William Shawcross
Brexit has its risks. But staying in the EU is now unthinkable
Why are we criticising British politicians when it’s Brussels that’s causing our agonies?
This is one of the most crucial weeks in modern British history. We have a prime minister and cabinet who understand the stakes in terms of our future independence. But the forces fighting them — some of them sincere, many of them cynical — are fearsome. There are risks in proceeding with Brexit. But there are far greater risks in abandoning it.
This endless crisis has led to widespread criticism of British politicians of all hues, some of it justified. I find it deeply distasteful to see very senior Conservatives plotting with the opposition to bring down the Prime Minister. But far less criticism has been levelled at the EU itself — which is odd, because Brussels is the cause of our agonies, past and present. The Brexit vote would have gone the other way if it had had the wit to give David Cameron the concessions he begged for. But that is not the nature of the EU imperial class. They intended to send a message: Brussels does not respond to democratic pressure. The British public got that message, and voted to leave.
The EU should have been dismayed over the loss of its oldest democracy and its second largest contributor. Our Brexit vote was a stunning indictment of the way the EU has been run: we asked it to reform, it refused; it dared us to vote to leave and we did. But rather than learn lessons and negotiate Brexit in good faith, it deployed the kind of cynicism exposed in the BBC fly-on-the-wall documentary Brexit: Behind Closed Doors, in which we hear private conversations between the EU negotiators, who are clearly determined to delay and give nothing to the British negotiators whom they mock.

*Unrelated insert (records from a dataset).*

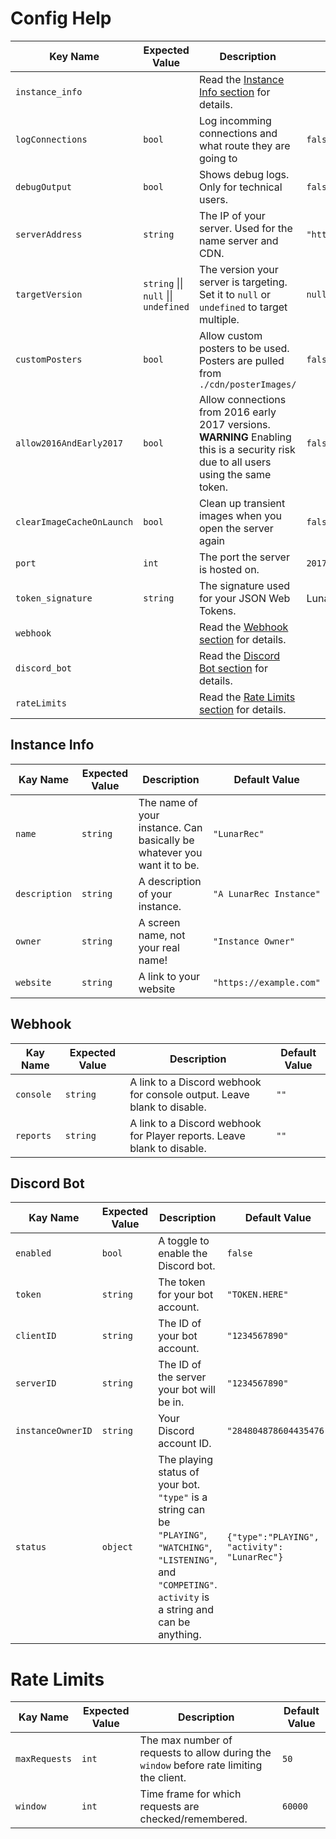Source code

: # Config Help

| Key Name                | Expected Value                        | Description                                                                                                                          | Default Value                          |
|-------------------------|---------------------------------------|--------------------------------------------------------------------------------------------------------------------------------------|----------------------------------------|
| `instance_info`         |                                       | Read the [Instance Info section](#instance-info) for details.                                                                                          |                                        |
| `logConnections`        | `bool`                                | Log incomming connections and what route they are going to                                                                           | `false`                                |
| `debugOutput`           | `bool`                                | Shows debug logs. Only for technical users.                                                                                          | `false`                                |
| `serverAddress`         | `string`                              | The IP of your server. Used for the name server and CDN.                                                                             | `"http://localhost:2017"`              |
| `targetVersion`         | `string` \|\| `null` \|\| `undefined` | The version your server is targeting.  Set it to `null` or `undefined` to target multiple.                                           | `null`                                 |
| `customPosters`         | `bool`                                | Allow custom posters to be used. Posters are pulled from `./cdn/posterImages/`                                                       | `false`                                |
| `allow2016AndEarly2017` | `bool`                                | Allow connections from 2016 early 2017 versions. **WARNING** Enabling this is a security risk due to all users using the same token. | `false`                                |
| `clearImageCacheOnLaunch` | `bool`                                | Clean up transient images when you open the server again | `false`                                |
| `port`                  | `int`                                 | The port the server is hosted on.                                                                                                    | `2017`                                 |
| `token_signature`       | `string`                              | The signature used for your JSON Web Tokens.                                                                                         | LunarRec_ReplaceMeWithSomethingElsePlz |
| `webhook`               |                                       | Read the [Webhook section](#webhook) for details.                                                                                                |                                        |
| `discord_bot`           |                                       | Read the [Discord Bot section](#discord-bot) for details.                                                                                            |                                        |
| `rateLimits`           |                                       | Read the [Rate Limits section](#rate-limits) for details.                                                                                            |                                        |

## Instance Info

| Kay Name      | Expected Value | Description                                                             | Default Value           |
|---------------|----------------|-------------------------------------------------------------------------|-------------------------|
| `name`        | `string`       | The name of your instance. Can basically be whatever you want it to be. | `"LunarRec"`            |
| `description` | `string`       | A description of your instance.                                         | `"A LunarRec Instance"` |
| `owner`       | `string`       | A screen name, not your real name!                                      | `"Instance Owner"`      |
| `website`     | `string`       | A link to your website                                                  | `"https://example.com"` |

## Webhook

| Kay Name  | Expected Value | Description                                                             | Default Value |
|-----------|----------------|-------------------------------------------------------------------------|---------------|
| `console` | `string`       | A link to a Discord webhook for console output. Leave blank to disable. | `""`          |
| `reports` | `string`       | A link to a Discord webhook for Player reports. Leave blank to disable. | `""`          |

## Discord Bot

| Kay Name          | Expected Value | Description                                                                                                                             | Default Value                                |
|-------------------|----------------|-----------------------------------------------------------------------------------------------------------------------------------------|----------------------------------------------|
| `enabled`         | `bool`         | A toggle to enable the Discord bot.                                                                                                     | `false`                                      |
| `token`           | `string`       | The token for your bot account.                                                                                                         | `"TOKEN.HERE"`                               |
| `clientID`        | `string`       | The ID of your bot account.                                                                                                             | `"1234567890"`                               |
| `serverID`        | `string`       | The ID of the server your bot will be in.                                                                                               | `"1234567890"`                               |
| `instanceOwnerID` | `string`       | Your Discord account ID.                                                                                                                | `"284804878604435476"`                       |
| `status`          | `object`       | The playing status of your bot. `"type"` is a string can be `"PLAYING"`, `"WATCHING"`, `"LISTENING"`, and `"COMPETING"`. `activity` is a string and can be anything. | `{"type":"PLAYING", "activity": "LunarRec"}` |

# Rate Limits

| Kay Name      | Expected Value | Description                                                                              | Default Value |
|---------------|----------------|------------------------------------------------------------------------------------------|---------------|
| `maxRequests` | `int`          | The max number of requests to allow during the `window` before rate limiting the client. | `50`          |
| `window`      | `int`          | Time frame for which requests are checked/remembered.                                    | `60000`       |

Thus on the telephone Michel Barnier tells Guy Verhofstadt: ‘Frankly speaking, just between the two of us, there’s no justification in discussing the future relationship between the EU and UK in combination with their debts. I’ll tell them tomorrow quite brutally, calmly but clearly, that this is not negotiable.’ After a meeting at No. 10, Verhofstadt says to a colleague: ‘They’re going nowhere. They are stuck.’ On another occasion the two are seen drinking a toast to each other, and joyfully concluding: ‘We are together for two years — yeah. And then the transition period for another three years. At least!’
The withdrawal agreement struck with Theresa May was filled with further, often clandestine assaults on our sovereignty. It has been described as ‘a Boomerang Brexit, a trap, a one-way ticket back into the EU, and on far worse terms than we currently have’. As a result, it was rejected three times by the House of Commons.

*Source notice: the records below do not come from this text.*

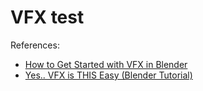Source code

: # VFX test

References: 
- [How to Get Started with VFX in Blender](https://www.youtube.com/watch?v=wCge7Y-CmHk)
- [Yes.. VFX is THIS Easy (Blender Tutorial)](https://www.youtube.com/watch?v=-BYH5pDYakk)

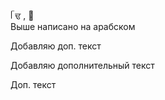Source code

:  ᥬ  ਢ  ,              ஥   
Выше написано на арабском

Добавляю доп. текст

Добавляю дополнительный текст

Доп. текст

After that rebuff, would skilful EU diplomats eager for a compromise not propose amendments to enable Prime Minister May to get the deal through? For the sake of European unity? No — and now they are still trying to force us to accept either that original rejected text, or no deal.
All this agony was predicted in a gem of a book, The Missing Heart of Europe. Its poignant title reveals the core problem of the EU. France has a heart, Germany has a heart, Britain has a heart. The EU does not. Equally poignant is the story of the author. Thomas Kremer was a Hungarian Jew who escaped from Belsen, and eventually fell in love with Britain and what he saw as its unique freedoms. He published his book in 2004. It is a cri de coeur against the ill-fitting uniformities being imposed on each country, especially Britain, by the heartless managerial class in Brussels.

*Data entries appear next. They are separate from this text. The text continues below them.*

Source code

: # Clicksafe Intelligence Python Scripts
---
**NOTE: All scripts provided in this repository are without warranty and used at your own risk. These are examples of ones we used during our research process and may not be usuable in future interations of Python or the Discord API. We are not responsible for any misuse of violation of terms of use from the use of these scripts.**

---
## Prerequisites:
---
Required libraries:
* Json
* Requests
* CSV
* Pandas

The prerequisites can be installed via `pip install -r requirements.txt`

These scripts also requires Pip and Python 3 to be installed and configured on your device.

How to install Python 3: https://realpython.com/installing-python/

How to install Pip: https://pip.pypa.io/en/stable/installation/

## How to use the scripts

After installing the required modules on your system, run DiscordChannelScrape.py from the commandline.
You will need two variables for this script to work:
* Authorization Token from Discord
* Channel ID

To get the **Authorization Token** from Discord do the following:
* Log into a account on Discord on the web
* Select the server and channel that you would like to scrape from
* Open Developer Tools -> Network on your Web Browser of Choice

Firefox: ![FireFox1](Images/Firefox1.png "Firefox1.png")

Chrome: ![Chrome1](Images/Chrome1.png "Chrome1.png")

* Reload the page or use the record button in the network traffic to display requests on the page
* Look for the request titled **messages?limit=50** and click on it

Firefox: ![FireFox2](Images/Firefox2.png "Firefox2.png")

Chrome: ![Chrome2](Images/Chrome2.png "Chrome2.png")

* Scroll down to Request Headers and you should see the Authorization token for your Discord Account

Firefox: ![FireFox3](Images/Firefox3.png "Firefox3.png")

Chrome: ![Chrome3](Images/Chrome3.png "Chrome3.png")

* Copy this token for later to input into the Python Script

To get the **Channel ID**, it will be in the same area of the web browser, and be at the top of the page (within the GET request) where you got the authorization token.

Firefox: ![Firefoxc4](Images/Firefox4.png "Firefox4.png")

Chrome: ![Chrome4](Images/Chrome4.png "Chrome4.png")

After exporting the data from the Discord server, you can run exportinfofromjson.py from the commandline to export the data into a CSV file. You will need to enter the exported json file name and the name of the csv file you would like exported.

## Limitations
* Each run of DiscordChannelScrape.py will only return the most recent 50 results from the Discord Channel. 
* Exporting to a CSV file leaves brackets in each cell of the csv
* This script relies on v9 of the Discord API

‘The British people,’ he wrote, ‘are being asked by their own political leaders to weaken, or even surrender, those very rights, decision-making powers, institutions, laws, self governing habits that alone can guarantee a degree of individual freedom enjoyed by very few other nations in the world.’
At the last EU summit, Brussels reiterated its ambition to march forward into ever-closer union. Britain could never fall into step with this. If the government’s opponents force us to remain in the EU, it’s a fantasy to think that we’d be allowed to stay on terms that were anything other than punishing. Our rebate would probably go. We’d end up having to swallow projects we have tried to fend off: ever-closer regulatory alignment, eventually membership of the euro and an EU army which seeks to displace Nato, one of the greatest successes of the postwar years. Above all, we would be denying the democratic vote to leave.
This is why the Prime Minister is right to be bold, because there is no other option. The Brexit talks have exposed the nature of the club in which we stayed for too long. In one scene of the BBC documentary we hear two of the EU team laughing about the British people: ‘We got rid of them. We kicked them out. We finally turned them into a colony, and that was our plan from the first moment.’ That is still their plan. It cannot be ours.